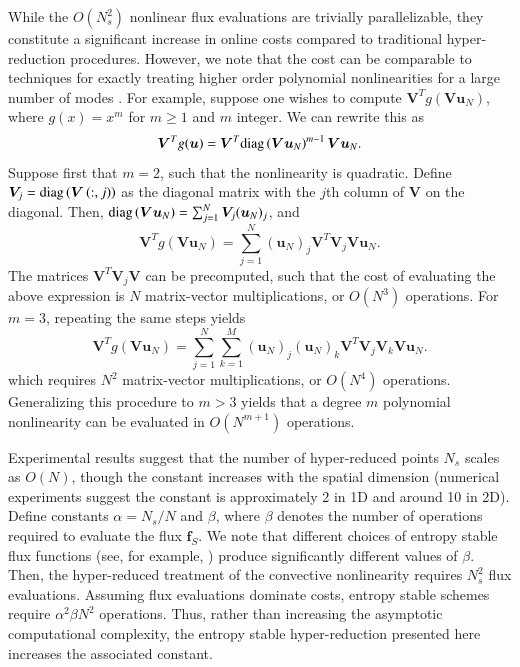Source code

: \documentclass[preprint,10pt]{elsarticle}
\theoremstyle{definition}
\theoremstyle{lemma}
\theoremstyle{theorem}
\theoremstyle{assumption}
\newcommand{\diag}[1]{{\rm diag}\LRp{#1}}
\newcommand{\LRp}[1]{\left( #1 \right)}
\newcommand{\note}[1]{{\color{blue}{#1}}}
\begin{document}
While the $O(N_s^2)$ nonlinear flux evaluations are trivially parallelizable, they constitute a significant increase in online costs compared to traditional hyper-reduction procedures.  However, we note that the cost can be comparable to techniques for exactly treating higher order polynomial nonlinearities for a large number of modes \cite{maboudi2018conservative}.  For example, suppose one wishes to compute $\bm{V}^T g\LRp{\bm{V}\bm{u}_N}$, where $g(x) = x^m$ for $m \geq 1$ and $m$ integer.  We can rewrite this as
\[
\bm{V}^T g(\bm{u}) = \bm{V}^T \diag{\bm{V}\bm{u}_N}^{m-1} \bm{V}\bm{u}_N.
\]
Suppose first that $m = 2$, such that the nonlinearity is quadratic.  Define $\bm{V}_j = \diag{\bm{V}\LRp{:,j}}$ as the diagonal matrix with the $j$th column of $\bm{V}$ on the diagonal.  Then, $\diag{\bm{V}\bm{u}_N} = \sum_{j=1}^N\bm{V}_j (\bm{u}_N)_j$, and 
\[
\bm{V}^T g\LRp{\bm{V}\bm{u}_N} = \sum_{j=1}^N (\bm{u}_N)_j \bm{V}^T \bm{V}_j \bm{V}\bm{u}_N.
\]
The matrices $\bm{V}^T \bm{V}_j \bm{V}$ can be precomputed, such that the cost of evaluating the above expression is $N$ matrix-vector multiplications, or $O(N^3)$ operations.  For $m = 3$, repeating the same steps yields
\[
\bm{V}^T g\LRp{\bm{V}\bm{u}_N} = \sum_{j=1}^N \sum_{k=1}^M (\bm{u}_N)_j  (\bm{u}_N)_k \bm{V}^T \bm{V}_j \bm{V}_k \bm{V}\bm{u}_N.
\]
which requires $N^2$ matrix-vector multiplications, or $O(N^4)$ operations.  Generalizing this procedure to $m > 3$ yields that a degree $m$ polynomial nonlinearity can be evaluated in $O(N^{m+1})$ operations.  

Experimental results suggest that the number of hyper-reduced points $N_s$ scales as $O(N)$, though the constant increases with the spatial dimension (numerical experiments suggest the constant is approximately 2 in 1D and around 10 in 2D).  Define constants $\alpha = N_s/ N$ and $\beta$, where $\beta$ denotes the number of operations required to evaluate the flux $\bm{f}_S$.  We note that different choices of entropy stable flux functions (see, for example, \cite{ismail2009affordable, chandrashekar2013kinetic, hicken2018family}) produce significantly different values of $\beta$.  Then, the hyper-reduced treatment of the convective nonlinearity requires $N_s^2$ flux evaluations.  Assuming flux evaluations dominate costs, entropy stable schemes require $\alpha^2 \beta N^2$ operations.  Thus, rather than increasing the asymptotic computational complexity, the entropy stable hyper-reduction presented here increases the associated constant.  

\end{document}
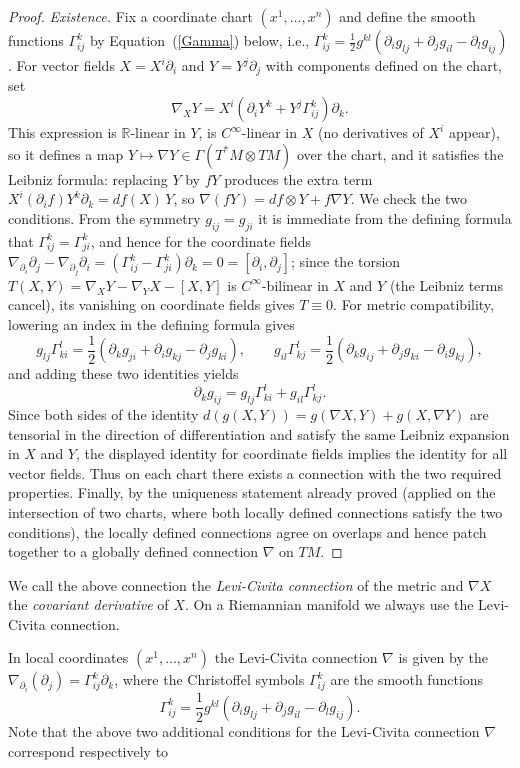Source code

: \begin{proof}
\emph{Existence.} Fix a coordinate chart $(x^1,\ldots,x^n)$ and
define the smooth functions $\Gamma^k_{ij}$ by
Equation~(\ref{Gamma}) below, i.e.,
$\Gamma^{k}_{ij}=\frac{1}{2}g^{kl}(\partial_i g_{lj}+\partial_j
g_{il}-\partial_l g_{ij})$. For vector fields $X=X^i\partial_i$ and
$Y=Y^j\partial_j$ with components defined on the chart, set
$$\nabla_XY=X^i\left(\partial_iY^k+Y^j\Gamma^k_{ij}\right)\partial_k.$$
This expression is $\mathbb{R}$-linear in $Y$, is $C^\infty$-linear
in $X$ (no derivatives of $X^i$ appear), so it defines a map
$Y\mapsto \nabla Y\in \Gamma(T^*M\otimes TM)$ over the chart, and it
satisfies the Leibniz formula: replacing $Y$ by $fY$ produces the
extra term $X^i(\partial_if)Y^k\partial_k=df(X)\,Y$, so
$\nabla(fY)=df\otimes Y+f\nabla Y$. We check the two conditions. From
the symmetry $g_{ij}=g_{ji}$ it is immediate from the defining
formula that $\Gamma^k_{ij}=\Gamma^k_{ji}$, and hence for the
coordinate fields
$\nabla_{\partial_i}\partial_j-\nabla_{\partial_j}\partial_i
=(\Gamma^k_{ij}-\Gamma^k_{ji})\partial_k=0=[\partial_i,\partial_j]$;
since the torsion $T(X,Y)=\nabla_XY-\nabla_YX-[X,Y]$ is
$C^\infty$-bilinear in $X$ and $Y$ (the Leibniz terms cancel), its
vanishing on coordinate fields gives $T\equiv 0$. For metric
compatibility, lowering an index in the defining formula gives
$$g_{lj}\Gamma^l_{ki}=\frac{1}{2}\left(\partial_kg_{ji}+\partial_ig_{kj}-\partial_jg_{ki}\right),
\qquad
g_{il}\Gamma^l_{kj}=\frac{1}{2}\left(\partial_kg_{ij}+\partial_jg_{ki}-\partial_ig_{kj}\right),$$
and adding these two identities yields
$$\partial_k g_{ij}=g_{lj}\Gamma^l_{ki}+g_{il}\Gamma^l_{kj}.$$
Since both sides of the identity $d(g(X,Y))=g(\nabla X,Y)+g(X,\nabla
Y)$ are tensorial in the direction of differentiation and satisfy
the same Leibniz expansion in $X$ and $Y$, the displayed identity
for coordinate fields implies the identity for all vector fields.
Thus on each chart there exists a connection with the two required
properties. Finally, by the uniqueness statement already proved
(applied on the intersection of two charts, where both locally
defined connections satisfy the two conditions), the locally defined
connections agree on overlaps and hence patch together to a globally
defined connection $\nabla$ on $TM$.
\end{proof}

 We call the
above connection the {\sl Levi-Civita connection} of the metric and $\nabla X$ the {\sl covariant
derivative} of $X$. On a Riemannian manifold we always use the
Levi-Civita connection.

In local coordinates $(x^1,\ldots,x^n)$ the Levi-Civita connection
$\nabla$ is given by the $\nabla_{\partial_i}(\partial_j) =
\Gamma^{k}_{ij}\partial_k$, where the Christoffel symbols
$\Gamma^k_{ij}$ are the smooth functions
\begin{equation}\label{Gamma}
\Gamma^{k}_{ij}= \frac{1}{2}g^{kl}(\partial_i g_{l j} +\partial_j
g_{il}-\partial_l g_{ij}). \end{equation}
 Note that the above two
additional conditions for the Levi-Civita connection $\nabla$
correspond respectively to

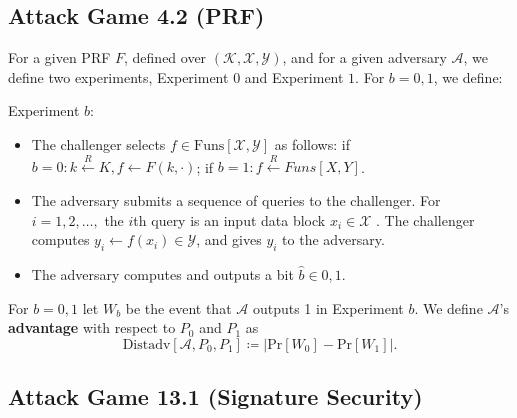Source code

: \subsection{Attack Game 4.2 (PRF)} \label{ag:4-2}

For a given PRF $F$, defined over $(\mathcal{K}, \mathcal{X} , \mathcal{Y})$, and for a given adversary $\mathcal{A}$, we define two experiments, Experiment $0$ and Experiment $1$. For $b = 0,1$, we define:

Experiment $b$:
\begin{itemize}
    \item The challenger selects $f \in \text{Funs}[\mathcal{X},\mathcal{Y}]$ as follows:
        if $b = 0: k \overset{R}{\leftarrow} K, f\leftarrow F(k, ·)$;
        if $b = 1: f \overset{R}{\leftarrow} Funs[X , Y]$.

    \item 
The adversary submits a sequence of queries to the challenger.
For $i = 1, 2,\ldots,$ the $i$th query is an input data block $x_{i} \in \mathcal{X}$ .
The challenger computes $y_{i}\leftarrow f(x_{i})\in \mathcal{Y}$, and gives $y_{i}$ to the adversary.
\item
The adversary computes and outputs a bit $\hat{b}\in {0,1}$.
\end{itemize}

For $b = 0,1$ let $W_b$ be the event that $\mathcal{A}$ outputs 1 in Experiment $b$.
We define $\mathcal{A}$'s \textbf{advantage} with respect to $P_0$ and $P_1$ as
\begin{equation*}
    \text{Distadv}[\mathcal{A}, P_0, P_1] \coloneqq \left\vert \text{Pr}[W_0] - \text{Pr}[W_1] \right\vert.
\end{equation*}

\subsection{Attack Game 13.1 (Signature Security)} \label{ag:13-1}

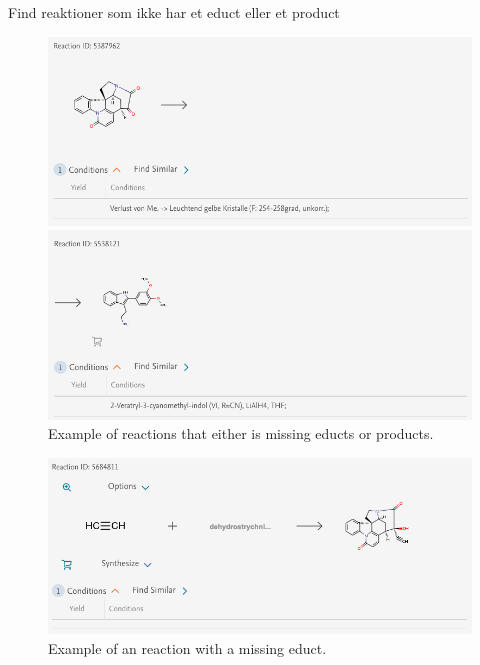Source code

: \documentclass[a4paper,10pt,titlepage]{paper}
\begin{document}
Find reaktioner som ikke har et educt eller et product

\begin{figure}[H]
\hspace{-1cm}
\includegraphics[scale=0.5]{Billeder/LeftOnlyReaction.png}

\hspace{-1cm}
\includegraphics[scale=0.5]{Billeder/RightOnlyReaction.png}
\caption{Example of reactions that either is missing educts or products.}
\end{figure}

\begin{figure}[H]
\hspace{-1cm}
\includegraphics[scale=0.5]{Billeder/MissingIngredientReaction.png}
\caption{Example of an reaction with a missing educt.}
\end{figure}
\end{document}
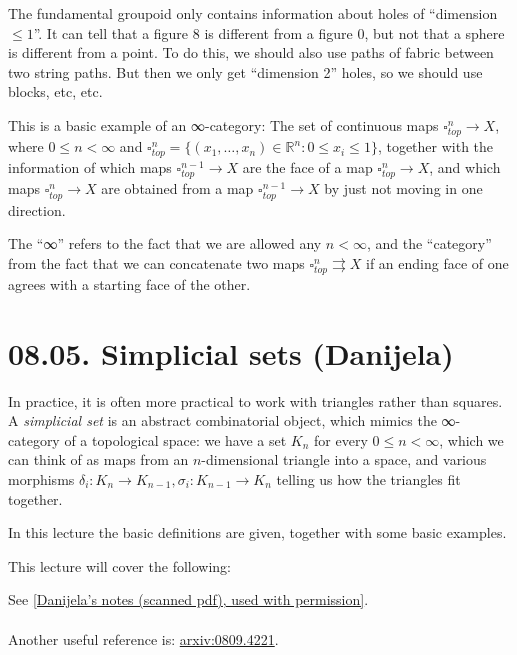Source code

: \documentclass[a4paper]{amsart}
\numberwithin{figure}{section}
\theoremstyle{theorem}
\theoremstyle{definition}
\newcommand{\RR}{\mathbb{R}}
\begin{document}
The fundamental groupoid only contains information about holes of ``dimension  $\leq 1$''. It can tell that a figure 8 is different from a figure 0, but not that a sphere is different from a point. To do this, we should also use paths of fabric between two string paths. But then we only get ``dimension 2'' holes, so we should use blocks, etc, etc. 

This is a basic example of an ∞-category: The set of continuous maps $\square^n_{top} \to X$, where $0 \leq n < \infty$ and $\square^n_{top} = \{ (x_1, \dots, x_n) \in \RR^n : 0 \leq x_i \leq 1 \}$, together with the information of which maps $\square^{n-1}_{top} {\to} X$ are the face of a map $\square^n_{top} {\to} X$, and which maps $\square^n_{top} {\to} X$ are obtained from a map $\square^{n-1}_{top} {\to} X$ by just not moving in one direction.

The ``∞'' refers to the fact that we are allowed any $n < \infty$, and the ``category'' from the fact that we can concatenate two maps $\square^n_{top} {\rightrightarrows} X$ if an ending face of one agrees with a starting face of the other.




\section{08.05. Simplicial sets (Danijela)} \label{ss}

In practice, it is often more practical to work with triangles rather than squares. A \emph{simplicial set} is an abstract combinatorial object, which mimics the ∞-category of a topological space: we have a set $K_n$ for every $0 \leq n < \infty$, which we can think of as maps from an $n$-dimensional triangle into a space, and various morphisms $\delta_i: K_n \to K_{n-1}, \sigma_i: K_{n-1} \to K_n$ telling us how the triangles fit together.

In this lecture the basic definitions are given, together with some basic examples.

This lecture will cover the following: 

See \href{InfCat2SS.pdf}{[Danijela's notes (scanned pdf), used with permission]}. \\%
\\ 
Another useful reference is: \href{https://arxiv.org/abs/0809.4221}{arxiv:0809.4221}.
\end{document}
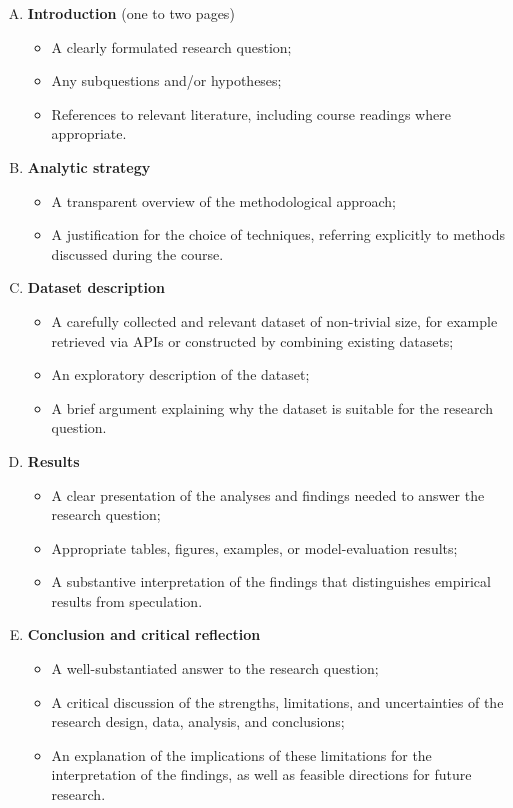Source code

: \begin{enumerate}[A.]
    \item \textbf{Introduction} (one to two pages)
    \begin{itemize}
        \item A clearly formulated research question;
        \item Any subquestions and/or hypotheses;
        \item References to relevant literature, including course readings where appropriate.
    \end{itemize}

    \item \textbf{Analytic strategy}
    \begin{itemize}
        \item A transparent overview of the methodological approach;
        \item A justification for the choice of techniques, referring explicitly to methods discussed during the course.
    \end{itemize}

    \item \textbf{Dataset description}
    \begin{itemize}
        \item A carefully collected and relevant dataset of non-trivial size, for example retrieved via APIs or constructed by combining existing datasets;
        \item An exploratory description of the dataset;
        \item A brief argument explaining why the dataset is suitable for the research question.
    \end{itemize}

    \item \textbf{Results}
    \begin{itemize}
        \item A clear presentation of the analyses and findings needed to answer the research question;
        \item Appropriate tables, figures, examples, or model-evaluation results;
        \item A substantive interpretation of the findings that distinguishes empirical results from speculation.
    \end{itemize}

    \item \textbf{Conclusion and critical reflection}
    \begin{itemize}
        \item A well-substantiated answer to the research question;
        \item A critical discussion of the strengths, limitations, and uncertainties of the research design, data, analysis, and conclusions;
        \item An explanation of the implications of these limitations for the interpretation of the findings, as well as feasible directions for future research.
    \end{itemize}
\end{enumerate}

####################

**TO DO**
Write out every line in the data that holds the string "overset".

**SOLUTION FOR THIS EXERCISE**
        if $b = 0: k \overset{R}{\leftarrow} K, f\leftarrow F(k, ·)$;
        if $b = 1: f \overset{R}{\leftarrow} Funs[X , Y]$.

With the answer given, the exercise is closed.